MAT provides a facility for comparing
documents using the same
algorithm the scorer uses. Documents may be compared if they
have the identical underlying signal. (It only makes sense to
compare documents which have been annotated using the same task,
but MAT doesn't necessarily know which task was used to annotate a
document, so it only enforces the signal condition - it's up to
the user to enforce the task condition.)
Document comparison works for all annotation set descriptors
which can be compared using the scorer's pairing algorithm,
including spanless annotations and annotations with complex
attribute structure.
From the file menu, select "Compare files...". You'll be
presented with a modal dialog that looks like this:
From this dialog, you must first select a task. Once you do,
you'll be able to make a selection from the "Compare:" menu. This
menu contains a list of all the available documents which have
been loaded with the selected task (including workspace
documents), plus an option to "Load document...". Select an
element and press the "Go!" button, and the document will be
listed:
Once the first document is selected, only documents with a
matching underlying signal which haven't been selected previously
will be available for selection:
The "Load document..." option will place another modal dialog at
the front which allows you to select a document in the usual way.

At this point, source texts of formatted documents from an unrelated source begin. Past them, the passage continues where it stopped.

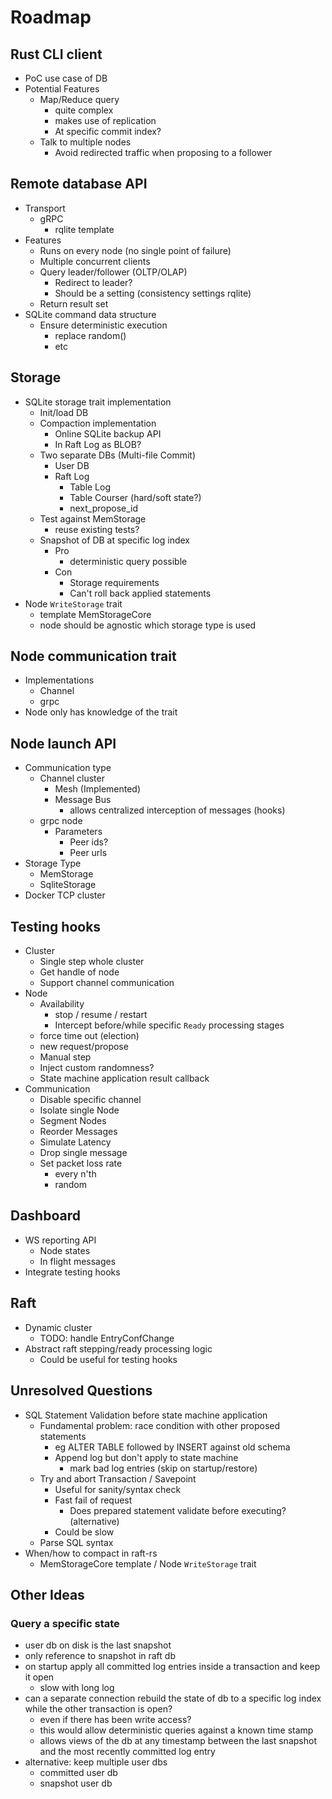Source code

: # Roadmap

## Rust CLI client
- PoC use case of DB
- Potential Features
  - Map/Reduce query
    - quite complex
    - makes use of replication
    - At specific commit index?
  - Talk to multiple nodes
    - Avoid redirected traffic when proposing to a follower

## Remote database API
- Transport
  - gRPC
    - rqlite template
- Features
  - Runs on every node (no single point of failure)
  - Multiple concurrent clients
  - Query leader/follower (OLTP/OLAP)
    - Redirect to leader?
    - Should be a setting (consistency settings rqlite)
  - Return result set
- SQLite command data structure
  - Ensure deterministic execution
    - replace random()
    - etc

## Storage
- SQLite storage trait implementation
  - Init/load DB
  - Compaction implementation
    - Online SQLite backup API
    - In Raft Log as BLOB?
  - Two separate DBs (Multi-file Commit)
    - User DB
    - Raft Log
      - Table Log
      - Table Courser (hard/soft state?)
      - next_propose_id
  - Test against MemStorage
    - reuse existing tests?
  - Snapshot of DB at specific log index
    - Pro
      - deterministic query possible
    - Con
      - Storage requirements
      - Can't roll back applied statements
- Node `WriteStorage` trait
  - template MemStorageCore
  - node should be agnostic which storage type is used

## Node communication trait
- Implementations
  - Channel
  - grpc
- Node only has knowledge of the trait

## Node launch API
- Communication type
  - Channel cluster
    - Mesh (Implemented)
    - Message Bus
      - allows centralized interception of messages (hooks)
  - grpc node
    - Parameters
      - Peer ids?
      - Peer urls
- Storage Type
  - MemStorage
  - SqliteStorage
- Docker TCP cluster

## Testing hooks
- Cluster
  - Single step whole cluster
  - Get handle of node
  - Support channel communication
- Node
  - Availability
    - stop / resume / restart
    - Intercept before/while specific `Ready` processing stages
  - force time out (election)
  - new request/propose
  - Manual step
  - Inject custom randomness?
  - State machine application result callback
- Communication
  - Disable specific channel
  - Isolate single Node
  - Segment Nodes
  - Reorder Messages
  - Simulate Latency
  - Drop single message
  - Set packet loss rate
    - every n'th
    - random

## Dashboard
- WS reporting API
  - Node states
  - In flight messages
- Integrate testing hooks

## Raft
- Dynamic cluster
  - TODO: handle EntryConfChange
- Abstract raft stepping/ready processing logic
  - Could be useful for testing hooks

## Unresolved Questions
- SQL Statement Validation before state machine application
  - Fundamental problem: race condition with other proposed statements
    - eg ALTER TABLE followed by INSERT against old schema
    - Append log but don't apply to state machine
      - mark bad log entries (skip on startup/restore)
  - Try and abort Transaction / Savepoint
    - Useful for sanity/syntax check
    - Fast fail of request
      - Does prepared statement validate before executing? (alternative)
    - Could be slow
  - Parse SQL syntax 
- When/how to compact in raft-rs
  - MemStorageCore template / Node `WriteStorage` trait
  
  
## Other Ideas

### Query a specific state
- user db on disk is the last snapshot
- only reference to snapshot in raft db
- on startup apply all committed log entries inside a transaction and keep it open
  - slow with long log
- can a separate connection rebuild the state of db to a specific log index while the other transaction is open?
  - even if there has been write access?
  - this would allow deterministic queries against a known time stamp
  - allows views of the db at any timestamp between the last snapshot and the most recently committed log entry
- alternative: keep multiple user dbs
  - committed user db
  - snapshot user db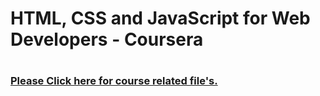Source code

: # <h1>HTML, CSS and JavaScript for Web Developers - Coursera<h1>
# <h3>[Please Click here for course related file's.](gh-pages/)</h3>

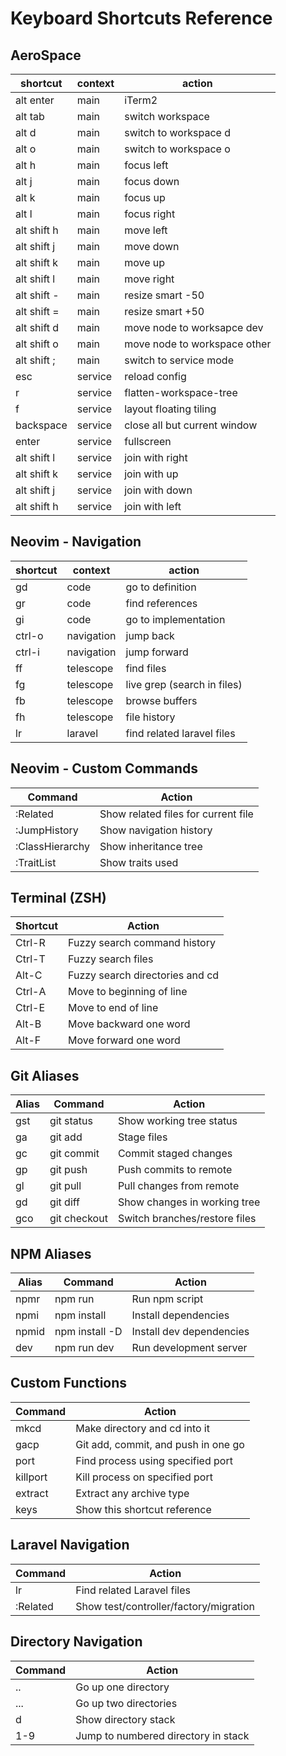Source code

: # Keyboard Shortcuts Reference

## AeroSpace

| shortcut    | context         | action                          |
|-------------|-----------------|---------------------------------|
| alt enter   | main            | iTerm2                          |
| alt tab     | main            | switch workspace                |
| alt d       | main            | switch to workspace d           |
| alt o       | main            | switch to workspace o           |
| alt h       | main            | focus left                      |
| alt j       | main            | focus down                      |
| alt k       | main            | focus up                        |
| alt l       | main            | focus right                     |
| alt shift h | main            | move left                       |
| alt shift j | main            | move down                       |
| alt shift k | main            | move up                         |
| alt shift l | main            | move right                      |
| alt shift - | main            | resize smart -50                |
| alt shift = | main            | resize smart +50                |
| alt shift d | main            | move node to worksapce dev      |
| alt shift o | main            | move node to workspace other    |
| alt shift ; | main            | switch to service mode          |
| esc         | service         | reload config                   |
| r           | service         | flatten-workspace-tree          |
| f           | service         | layout floating tiling          |
| backspace   | service         | close all but current window    |
| enter       | service         | fullscreen                      |
| alt shift l | service         | join with right                 |
| alt shift k | service         | join with up                    |
| alt shift j | service         | join with down                  |
| alt shift h | service         | join with left                  |

## Neovim - Navigation

| shortcut    | context          | action                          |
|-------------|------------------|---------------------------------|
| gd          | code            | go to definition                 |
| gr          | code            | find references                  |
| gi          | code            | go to implementation             |
| ctrl-o      | navigation      | jump back                        |
| ctrl-i      | navigation      | jump forward                     |
| <leader>ff  | telescope       | find files                       |
| <leader>fg  | telescope       | live grep (search in files)      |
| <leader>fb  | telescope       | browse buffers                   |
| <leader>fh  | telescope       | file history                     |
| <leader>lr  | laravel         | find related laravel files       |

## Neovim - Custom Commands
| Command         | Action                                  |
|----------------|------------------------------------------|
| :Related       | Show related files for current file      |
| :JumpHistory   | Show navigation history                  |
| :ClassHierarchy| Show inheritance tree                    |
| :TraitList     | Show traits used                         |

## Terminal (ZSH)
| Shortcut    | Action                                  |
|-------------|-----------------------------------------|
| Ctrl-R      | Fuzzy search command history            |
| Ctrl-T      | Fuzzy search files                      |
| Alt-C       | Fuzzy search directories and cd         |
| Ctrl-A      | Move to beginning of line               |
| Ctrl-E      | Move to end of line                     |
| Alt-B       | Move backward one word                  |
| Alt-F       | Move forward one word                   |

## Git Aliases
| Alias       | Command         | Action                           |
|-------------|-----------------|----------------------------------|
| gst         | git status      | Show working tree status         |
| ga          | git add         | Stage files                      |
| gc          | git commit      | Commit staged changes            |
| gp          | git push        | Push commits to remote           |
| gl          | git pull        | Pull changes from remote         |
| gd          | git diff        | Show changes in working tree     |
| gco         | git checkout    | Switch branches/restore files    |

## NPM Aliases
| Alias       | Command          | Action                          |
|-------------|------------------|---------------------------------|
| npmr        | npm run          | Run npm script                  |
| npmi        | npm install      | Install dependencies            |
| npmid       | npm install -D   | Install dev dependencies        |
| dev         | npm run dev      | Run development server          |

## Custom Functions
| Command     | Action                                   |
|-------------|------------------------------------------|
| mkcd        | Make directory and cd into it            |
| gacp        | Git add, commit, and push in one go      |
| port        | Find process using specified port        |
| killport    | Kill process on specified port           |
| extract     | Extract any archive type                 |
| keys        | Show this shortcut reference             |

## Laravel Navigation
| Command         | Action                                      |
|-----------------|---------------------------------------------|
| <leader>lr      | Find related Laravel files                  |
| :Related        | Show test/controller/factory/migration      |

## Directory Navigation
| Command     | Action                                   |
|-------------|------------------------------------------|
| ..          | Go up one directory                      |
| ...         | Go up two directories                    |
| d           | Show directory stack                     |
| 1-9         | Jump to numbered directory in stack      |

Once you open this document, it too will be listed in the "Align
documents" dialog:
The elements in the "Compare documents" document list can be reordered. You can
select as many documents as you like. Once at least two documents
have been selected, the "Compare" button will be enabled.
Before you press the "Compare" button, you might want to
customize the comparison presentation.
You have a number of options available to you for your comparison
presentation. You can choose where the annotations for a given
document will be shown (above, behind, or below the text) and
whether to associate a mnemonic initial with a given document.
To the left of each entry in the "Align documents" dialog you'll
see either "[Reference]", or a menu with the values "above" and
"below". The reference can be selected by clicking the radio
button, as instructed; the reference document is always placed
behind the text. The menus can be used to place the remaining
documents either above or below the text; the document annotations
for those documents will be stacked in the order in which the
documents are listed.
Below each entry is a place to enter an mnemonic initial, in the
"Initial:" field. This initial will appear in the list of
documents at the head of the alignment display, and also in the
annotation description at the bottom of the alignment display when
you hover your mouse over the annotation. If no initial is
provided, a number will be assigned.
Now, press the "Compare" button. Your window will look like this:
Note that the documents are listed in the panel on the right, with their initials and positions, and that the mouse in this example is hovering over one of the annotations from the document corresponding to annotator A.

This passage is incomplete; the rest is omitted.